It is not all negative. Internet activism has shown that it is a powerful medium to mobilise support for causes like caste- and gender-based violence, citizenship issues, and for making national heroes out of high achievers like Kulman Ghising, Sanduk Ruit or Mahavir Pun.
But, as the organised disinformation campaign against the Millennium Challenge Corporation (MCC) shows, it can also be an effective way to interfere in the political process, whip up populist hyper-nationalism, stifle rational voices and undermine economic progress.

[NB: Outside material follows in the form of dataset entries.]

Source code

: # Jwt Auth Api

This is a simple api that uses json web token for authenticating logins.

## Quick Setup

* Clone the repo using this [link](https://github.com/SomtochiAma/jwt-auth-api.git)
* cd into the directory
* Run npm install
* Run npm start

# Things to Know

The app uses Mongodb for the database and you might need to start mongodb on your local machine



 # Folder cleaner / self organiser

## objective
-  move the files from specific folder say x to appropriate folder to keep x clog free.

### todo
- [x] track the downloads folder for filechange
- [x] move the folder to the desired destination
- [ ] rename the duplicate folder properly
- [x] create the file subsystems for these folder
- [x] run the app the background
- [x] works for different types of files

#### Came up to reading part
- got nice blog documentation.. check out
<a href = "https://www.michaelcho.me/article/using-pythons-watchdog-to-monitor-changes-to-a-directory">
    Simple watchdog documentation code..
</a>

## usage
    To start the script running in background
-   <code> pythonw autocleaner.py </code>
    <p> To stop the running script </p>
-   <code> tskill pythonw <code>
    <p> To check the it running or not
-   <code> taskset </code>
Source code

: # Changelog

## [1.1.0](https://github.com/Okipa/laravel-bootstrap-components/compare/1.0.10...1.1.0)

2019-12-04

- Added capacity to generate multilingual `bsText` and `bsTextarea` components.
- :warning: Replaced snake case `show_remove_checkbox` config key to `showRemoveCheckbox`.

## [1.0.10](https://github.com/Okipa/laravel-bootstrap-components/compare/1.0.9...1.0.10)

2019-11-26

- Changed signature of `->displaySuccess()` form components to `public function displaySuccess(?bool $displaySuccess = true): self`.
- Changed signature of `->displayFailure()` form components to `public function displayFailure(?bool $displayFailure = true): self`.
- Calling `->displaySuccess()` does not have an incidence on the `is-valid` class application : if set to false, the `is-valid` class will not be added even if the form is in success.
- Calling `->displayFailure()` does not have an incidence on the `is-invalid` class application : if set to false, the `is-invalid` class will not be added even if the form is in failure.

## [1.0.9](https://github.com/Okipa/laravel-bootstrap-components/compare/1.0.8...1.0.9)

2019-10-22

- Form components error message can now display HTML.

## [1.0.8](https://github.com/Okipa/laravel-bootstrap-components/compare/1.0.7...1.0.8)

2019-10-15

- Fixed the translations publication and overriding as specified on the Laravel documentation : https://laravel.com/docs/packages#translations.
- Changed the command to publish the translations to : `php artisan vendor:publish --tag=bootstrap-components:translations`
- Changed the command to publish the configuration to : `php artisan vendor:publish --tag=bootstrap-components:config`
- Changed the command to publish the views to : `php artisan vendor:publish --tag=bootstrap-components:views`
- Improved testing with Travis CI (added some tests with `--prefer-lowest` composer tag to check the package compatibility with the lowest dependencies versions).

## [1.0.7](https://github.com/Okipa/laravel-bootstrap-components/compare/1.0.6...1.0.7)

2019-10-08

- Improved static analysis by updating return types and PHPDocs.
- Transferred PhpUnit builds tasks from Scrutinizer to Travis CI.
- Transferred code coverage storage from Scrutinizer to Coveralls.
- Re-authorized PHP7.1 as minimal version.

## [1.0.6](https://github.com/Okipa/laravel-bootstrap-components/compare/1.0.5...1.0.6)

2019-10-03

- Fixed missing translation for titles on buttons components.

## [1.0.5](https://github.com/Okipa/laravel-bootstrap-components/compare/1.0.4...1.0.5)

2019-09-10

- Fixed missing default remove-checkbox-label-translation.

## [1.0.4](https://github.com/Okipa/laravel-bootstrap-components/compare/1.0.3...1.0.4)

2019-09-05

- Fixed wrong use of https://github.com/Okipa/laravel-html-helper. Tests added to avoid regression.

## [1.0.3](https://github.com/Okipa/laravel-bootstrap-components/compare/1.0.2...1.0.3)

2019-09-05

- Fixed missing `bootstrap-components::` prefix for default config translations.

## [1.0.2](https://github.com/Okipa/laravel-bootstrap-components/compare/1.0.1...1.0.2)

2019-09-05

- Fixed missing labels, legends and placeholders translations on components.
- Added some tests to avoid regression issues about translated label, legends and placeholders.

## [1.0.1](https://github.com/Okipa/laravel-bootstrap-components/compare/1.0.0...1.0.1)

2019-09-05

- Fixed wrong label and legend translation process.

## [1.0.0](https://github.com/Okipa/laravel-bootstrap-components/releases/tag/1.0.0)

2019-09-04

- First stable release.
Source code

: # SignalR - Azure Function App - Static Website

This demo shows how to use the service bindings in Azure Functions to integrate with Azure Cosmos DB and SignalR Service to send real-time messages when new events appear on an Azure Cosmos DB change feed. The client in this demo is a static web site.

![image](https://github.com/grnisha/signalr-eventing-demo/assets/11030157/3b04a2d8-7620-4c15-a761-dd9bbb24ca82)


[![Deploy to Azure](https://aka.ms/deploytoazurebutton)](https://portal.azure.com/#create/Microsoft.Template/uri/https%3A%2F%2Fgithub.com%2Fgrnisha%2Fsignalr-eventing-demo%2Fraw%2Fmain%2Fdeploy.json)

The preponderance of fake news about the Americans planning to build military bases in Nepal has polarised politics and society, even dividing families, friends and colleagues.
With elections around the corner, this phenomenon of demonising political opponents through abuse of social media will have far-reaching consequences for our democracy. If countries with a long history of democracy and free press can have both so easily undermined, we in Nepal need to be on alert against such threats to our hard-won freedoms.
Umesh Shrestha, editor of Nepal Fact Check tells us: “Media literacy has not kept pace with the spread of the Internet. People think the falsehoods on YouTube and TikTok videos are legitimate news, and it forms public opinion.”
Shrestha adds, “This increases responsibility for journalists. Just like when experts and the mass media helped quash rumours about Covid-19.”
Disillusionment against Nepal’s established parties and distrust of politicians is at an all time high. They deserve it, but we cannot let that translate into disenchantment with the democratic process itself.
Nepalis value democracy and harmony. We have pulled back from the brink many times before. It is time for the silent majority to speak up and drown out the fake and phoney in the cybersphere.